This is an old version of this page. You can view the most recent version or browse the history.

CSVediting

CSV Editing

After successfully parsing a CSV file, now let's consider how to edit it.

Deleting a column

One of the basic editing operations that we might want to support is deleting a column from all records in a file.

Suppose we want to delete the second column in every row of the following CSV data.

Data_stream:         Henderson,Paul,ph@sfu.ca⏎Lin,Qingshan,1234@zju.edu.cn⏎
Field_separators:    .........1....1.........1...1........1...............1
Record_separators:   ........................1............................1

The Parabix FilterByMask operation can do this for us, if we set up a mask stream that selects all of the data except the second column and its preceding comma.

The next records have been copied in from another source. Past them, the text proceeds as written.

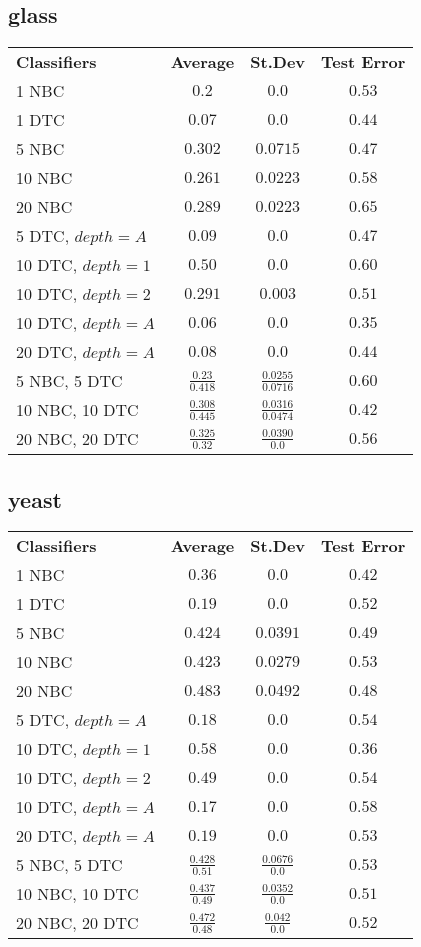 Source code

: \documentclass[12pt]{article}
\begin{document}
	\subsection{glass}
		\begin{tabular}{lccc}
		\textbf{Classifiers} & \textbf{Average} & \textbf{St.Dev} & \textbf{Test Error}\\
			1 NBC & $0.2$ & $0.0$ & $0.53$\\
			1 DTC & $0.07$ & $0.0$ & $0.44$\\
			5 NBC & $0.302$ & $0.0715$ & $0.47$\\
			10 NBC & $0.261$ & $0.0223$ & $0.58$\\
			20 NBC & $0.289$ & $0.0223$ & $0.65$\\
			5 DTC, $depth = A$ & $0.09$ & $0.0$ & $0.47$ \\
			10 DTC, $depth = 1$ & $0.50$ & $0.0$ & $0.60$ \\
			10 DTC, $depth = 2$ & $0.291$ & $0.003$ & $0.51$ \\
			10 DTC, $depth = A$ & $0.06$ & $0.0$ & $0.35$ \\
			20 DTC, $depth = A$ & $0.08$ & $0.0$ & $0.44$ \\
			5 NBC, 5 DTC & $\frac{0.23}{0.418}$ & $\frac{0.0255}{0.0716}$ & $0.60$ \\
			10 NBC, 10 DTC & $\frac{0.308}{0.445}$ & $\frac{0.0316}{0.0474}$ & $0.42$ \\
			20 NBC, 20 DTC & $\frac{0.325}{0.32}$ & $\frac{0.0390}{0.0}$ & $0.56$ \\
		\end{tabular}
		
	\subsection{yeast}
		\begin{tabular}{lccc}
		\textbf{Classifiers} & \textbf{Average} & \textbf{St.Dev} & \textbf{Test Error}\\
			1 NBC & $0.36$ & $0.0$ & $0.42$\\
			1 DTC & $0.19$ & $0.0$ & $0.52$\\
			5 NBC & $0.424$ & $0.0391$ & $0.49$\\
			10 NBC & $0.423$ & $0.0279$ & $0.53$\\
			20 NBC & $0.483$ & $0.0492$ & $0.48$\\
			5 DTC, $depth = A$ & $0.18$ & $0.0$ & $0.54$ \\
			10 DTC, $depth = 1$ & $0.58$ & $0.0$ & $0.36$ \\
			10 DTC, $depth = 2$ & $0.49$ & $0.0$ & $0.54$ \\
			10 DTC, $depth = A$ & $0.17$ & $0.0$ & $0.58$ \\
			20 DTC, $depth = A$ & $0.19$ & $0.0$ & $0.53$ \\
			5 NBC, 5 DTC & $\frac{0.428}{0.51}$ & $\frac{0.0676}{0.0}$ & $0.53$ \\
			10 NBC, 10 DTC & $\frac{0.437}{0.49}$ & $\frac{0.0352}{0.0}$ & $0.51$ \\
			20 NBC, 20 DTC & $\frac{0.472}{0.48}$ & $\frac{0.042}{0.0}$ & $0.52$ \\
		\end{tabular}
\end{document}
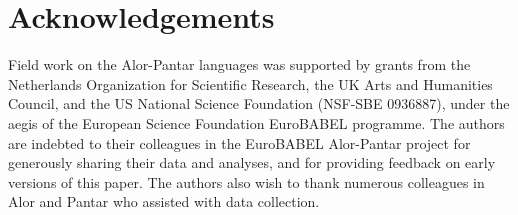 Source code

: \section{Acknowledgements}

Field work on the Alor-Pantar languages was supported by grants from the Netherlands Organization for Scientific Research, the UK Arts and Humanities Council, and the US National Science Foundation (NSF-SBE 0936887), under the aegis of the European Science Foundation EuroBABEL programme. The authors are indebted to their colleagues in the EuroBABEL Alor-Pantar project for generously sharing their data and analyses, and for providing feedback on early versions of this paper. The authors also wish to thank numerous colleagues in Alor and Pantar who assisted with data collection.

Data stream:         Henderson,Paul,ph@sfu.ca⏎Lin,Qingshan,1234@zju.edu.cn⏎
To keep:             111111111.....11111111111111.........11111111111111111

How do we calculate this mask? With the following set of operations using a PabloBuilder pb.

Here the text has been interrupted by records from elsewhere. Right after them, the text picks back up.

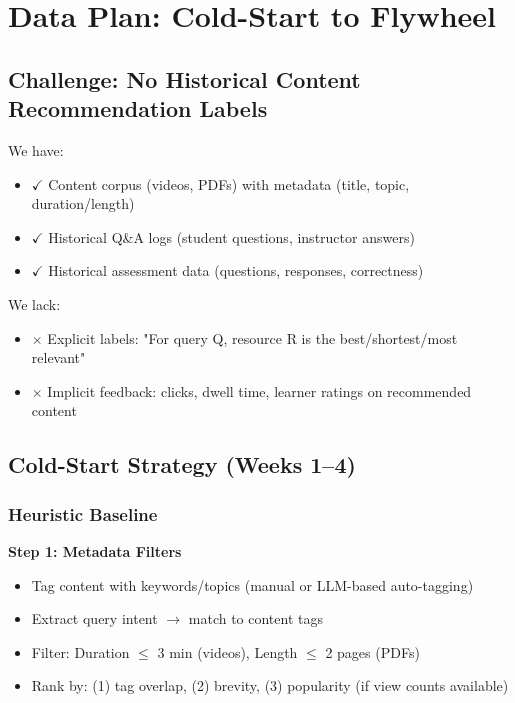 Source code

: \documentclass[11pt,letterpaper]{article}
\begin{document}
\newpage

\section{Data Plan: Cold-Start to Flywheel}\label{sec:data-plan}

\subsection{Challenge: No Historical Content Recommendation Labels}\label{subsec:challenge-no-labels}

We have:
\begin{itemize}
\item $\checkmark$ Content corpus (videos, PDFs) with metadata (title, topic, duration/length)
\item $\checkmark$ Historical Q\&A logs (student questions, instructor answers)
\item $\checkmark$ Historical assessment data (questions, responses, correctness)
\end{itemize}

We lack:
\begin{itemize}
\item $\times$ Explicit labels: "For query Q, resource R is the best/shortest/most relevant"
\item $\times$ Implicit feedback: clicks, dwell time, learner ratings on recommended content
\end{itemize}

\subsection{Cold-Start Strategy (Weeks 1--4)}\label{subsec:cold-start-strategy}

\subsubsection{Heuristic Baseline}\label{subsubsec:heuristic-baseline}

\textbf{Step 1: Metadata Filters}
\begin{itemize}
\item Tag content with keywords/topics (manual or LLM-based auto-tagging)
\item Extract query intent $\rightarrow$ match to content tags
\item Filter: Duration $\leq$ 3 min (videos), Length $\leq$ 2 pages (PDFs)
\item Rank by: (1) tag overlap, (2) brevity, (3) popularity (if view counts available)
\end{itemize}
\end{document}

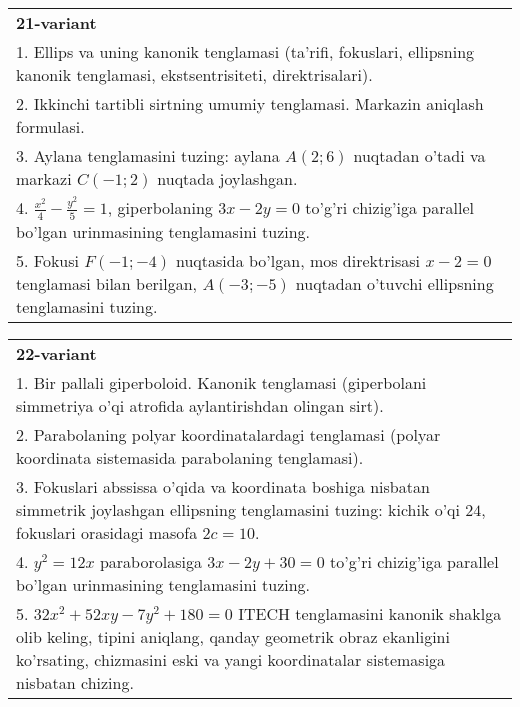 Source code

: \documentclass{article}
\begin{document}
\begin{tabular}{m{17cm}}
\textbf{21-variant}\\
1. Ellips va uning kanonik tenglamasi (ta'rifi, fokuslari, ellipsning kanonik tenglamasi, ekstsentrisiteti, direktrisalari).\\

2. Ikkinchi tartibli sirtning umumiy tenglamasi. Markazin aniqlash formulasi.\\

3. Aylana tenglamasini tuzing: aylana $A(2;6)$ nuqtadan o'tadi va markazi $C(-1;2)$ nuqtada joylashgan.\\

4. $\frac{x^{2}}{4} - \frac{y^{2}}{5} = 1$, giperbolaning $3x - 2y = 0$ to'g'ri chizig'iga parallel bo'lgan urinmasining tenglamasini tuzing.  \\

5. Fokusi $F( - 1; - 4)$ nuqtasida bo'lgan, mos direktrisasi $x - 2 = 0$ tenglamasi bilan berilgan, $A( - 3; - 5)$ nuqtadan o'tuvchi ellipsning tenglamasini tuzing.  
\end{tabular}
\vspace{1cm}


\begin{tabular}{m{17cm}}
\textbf{22-variant}\\
1. Bir pallali giperboloid. Kanonik tenglamasi (giperbolani simmetriya o'qi atrofida aylantirishdan olingan sirt).\\

2. Parabolaning polyar koordinatalardagi tenglamasi (polyar koordinata sistemasida parabolaning tenglamasi).\\

3. Fokuslari abssissa o'qida va koordinata boshiga nisbatan simmetrik joylashgan ellipsning tenglamasini tuzing: kichik o'qi $24$, fokuslari orasidagi masofa $2c=10$.\\

4. $y^{2} = 12x$ paraborolasiga $3x - 2y + 30 = 0$ to'g'ri chizig'iga parallel bo'lgan urinmasining tenglamasini tuzing.  \\

5. $32x^{2} + 52xy - 7y^{2} + 180 = 0$ ITECH tenglamasini kanonik shaklga olib keling, tipini aniqlang, qanday geometrik obraz ekanligini ko'rsating, chizmasini eski va yangi koordinatalar sistemasiga nisbatan chizing.  
\end{tabular}
\vspace{1cm}
\end{document}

PabloAST * F1start = pb.createNot(pb.createAdvance(pb.createNot(Record_separators), 1));
PabloAST * F1follow = pb.createScanTo(F1start, Field_separators);
PabloAST * F2start = pb.createAdvance(F1follow, 1);
PabloAST * F2follow = pb.createScanTo(F2start, Field_separators);
PabloAST * toDelete = pb.createIntrinsicCall(pablo::Intrinsic::SpanUpTo, {F1follow, F2follow});
PabloAST * toKeep = pb.createNot(toDelete);

Data stream:         Henderson,Paul,ph@sfu.ca⏎Lin,Qingshan,1234@zju.edu.cn⏎
F1start:             1........................1............................
F1follow:            .........1..................1.........................
F2start:             ..........1..................1........................
F2follow:            ..............1......................1................
toDelete:            .........11111..............111111111.................
toKeep:              111111111.....11111111111111.........11111111111111111

A Pablo Kernel to create this mask can be created as follows.

MaskOutField2::MaskOutField2(BuilderRef b, StreamSet * Record_separators, 
                                           StreamSet * Field_separators, 
                                           StreamSet * toKeep)
: PabloKernel(b, "MaskOutField2",
  {Binding{"Record_separators", Record_separators}, 
   Binding{"Field_separators", Field_separators}},
  {Binding{"toKeep", toKeep}})  {}

void MaskOutField2::generatePabloMethod() {
    PabloBuilder pb(getEntryScope());
    Var * Record_separators = pb.createExtract(getInputStreamVar("Record_separators"), pb.getInteger(0));    
    Var * Field_separators = pb.createExtract(getInputStreamVar("Field_separators"), pb.getInteger(0));
    PabloAST * F1start = pb.createNot(pb.createAdvance(pb.createNot(Record_separators), 1));
    PabloAST * F1follow = pb.createScanTo(F1start, Field_separators);
    PabloAST * F2start = pb.createAdvance(F1follow, 1);
    PabloAST * F2follow = pb.createScanTo(F2start, Field_separators);
    PabloAST * toDelete = pb.createIntrinsicCall(pablo::Intrinsic::SpanUpTo, {F1follow, F2follow});
    PabloAST * toKeep = pb.createNot(toDelete);
    pb.createAssign(pb.createExtract(getOutputStreamVar("toKeep"), pb.getInteger(0)), pb.createInFile(toKeep));
}

Of course, a slightly different kernel is needed for masking out a column other than the second one. This should be written using a columnNo parameter to a more generic kernel, and performing the necessary number of ScanTo and Advance operations. The name of the kernel should actually be different for each columnNo.

MaskOutField::MaskOutField2(BuilderRef b, StreamSet * Record_separators, 
                                          StreamSet * Field_separators, 
                                          StreamSet * toKeep,
                                          unsigned columnNo)
: PabloKernel(b, "MaskOutField" + std::to_string(columnNo),
  {Binding{"Record_separators", Record_separators}, 
   Binding{"Field_separators", Field_separators}},
  {Binding{"toKeep", toKeep}})  {}

Finally, the first column must be handled differently. In this case, there is no preceding comma, so the mask should zero out the following comma rather than the preceding comma.